The John B. Judkins Company was founded in 1857. USA.
The Judkins, Merrimac, and Waterhouse Companies were loosely related. The John B. Judkins Company was founded in 1857 at West Amesbury, Massachusetts. The municipality of Amesbury was later renamed Merrimac, and known as Carriage Hill because so many coachbuilding shops were located in that part of New England.
Judkins' partner was Isaac Little. His two sons joined the company, Frederick B. in 1883, and Charles H. in 1891.
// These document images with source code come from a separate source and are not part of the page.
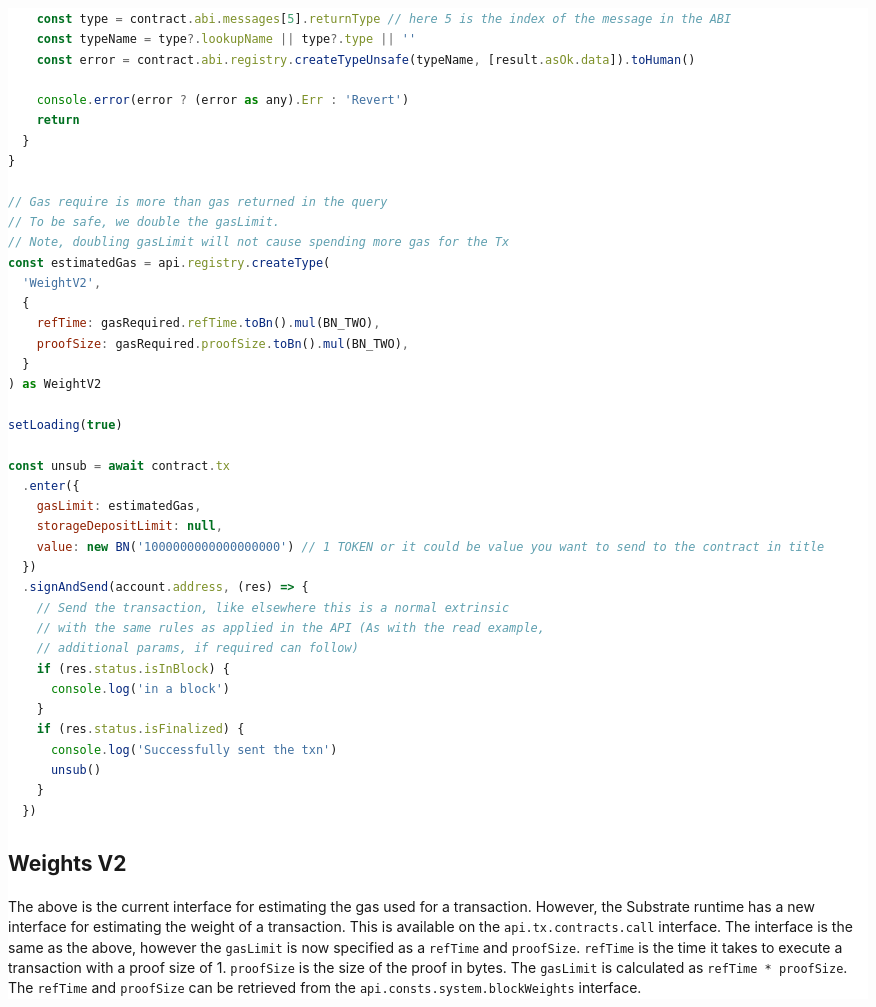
 ```js
    const type = contract.abi.messages[5].returnType // here 5 is the index of the message in the ABI
    const typeName = type?.lookupName || type?.type || ''
    const error = contract.abi.registry.createTypeUnsafe(typeName, [result.asOk.data]).toHuman()

    console.error(error ? (error as any).Err : 'Revert')
    return
  }
}

// Gas require is more than gas returned in the query
// To be safe, we double the gasLimit.
// Note, doubling gasLimit will not cause spending more gas for the Tx
const estimatedGas = api.registry.createType(
  'WeightV2',
  {
    refTime: gasRequired.refTime.toBn().mul(BN_TWO),
    proofSize: gasRequired.proofSize.toBn().mul(BN_TWO),
  }
) as WeightV2

setLoading(true)

const unsub = await contract.tx
  .enter({
    gasLimit: estimatedGas,
    storageDepositLimit: null,
    value: new BN('1000000000000000000') // 1 TOKEN or it could be value you want to send to the contract in title
  })
  .signAndSend(account.address, (res) => {
    // Send the transaction, like elsewhere this is a normal extrinsic
    // with the same rules as applied in the API (As with the read example,
    // additional params, if required can follow)
    if (res.status.isInBlock) {
      console.log('in a block')
    }
    if (res.status.isFinalized) {
      console.log('Successfully sent the txn')
      unsub()
    }
  })
```

## Weights V2

The above is the current interface for estimating the gas used for a transaction. However, the Substrate runtime has a new interface for estimating the weight of a transaction. This is available on the `api.tx.contracts.call` interface. The interface is the same as the above, however the `gasLimit` is now specified as a `refTime` and `proofSize`. `refTime` is the time it takes to execute a transaction with a proof size of 1. `proofSize` is the size of the proof in bytes. The `gasLimit` is calculated as `refTime * proofSize`. The `refTime` and `proofSize` can be retrieved from the `api.consts.system.blockWeights` interface.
About five years before the turn of the century, Judkins began building automobile bodies for Colonel Pope of Hartford. The firm built luxury Brougham horse carriages until about 1910, at which time they went exclusively to automobile coach building.
In the early years, Judkins built over a thousand bodies for the Winton Motor Car Company. In 1918, Stanley L. Judkins opened Merrimac Body Company to handle the overflow work from the main Judkins plant. It mostly produced Packards and DuPont bodies, and was closed in 1933.
Sergeant and Charles Waterhouse both worked for Judkins prior to forming their own coach building company in 1928. Waterhouse custom built several styles of Lincoln coach bodies until 1933. The famous Ford stylist John F. Dobben worked at Judkins in the 1920s, and designer/artist R.L. Stickney went to work at Judkins when LeBaron closed its New York offices to avoid a move to Detroit. One of the notable designs built by Judkins was the Lincoln Coupe deVoyage. It was a personal favorite of Mr. Judkins, and was drafted by Herman A. Kapp and Hugo Pfau of LeBaron.
The famous 1926 Lincoln Model L Coaching Brougham, based on the Concord stagecoach, was built by Judkins. This rare coachbuilt was on display at Henry Ford's Wayside Inn for years. Judkins also built the custom body coach for cowboy movie star Tom Mix's Pierce-Arrow Club Coupe. The main Judkins facility continued to build auto bodies until 1938.
(text source: Story Domain)
1932 Lincoln KB Judkins Coupe. According to factory records, this vehicle, KB1644, has custom coachwork by Judkins Company of Amesbury, Massachusetts. The aluminum body was built as the Salon exhibition car and was displayed at the Drake Hotel in Chicago, the Biltmore Hotel in Los Angeles and the Palace Hotel in San Francisco. From this actual display car, only six total orders were received by Lincoln, who forwarded the color and prospective owner's option specifications to Judkins Company for production. During restoration, the body and wheels were refinished in the original color of Jade Mist, the fenders, moldings and upper panels in Birmingham Green and pinstripe in silver, the interior is duplicated in Wiese Bedford Cord cloth. (image and text: Concept Carz).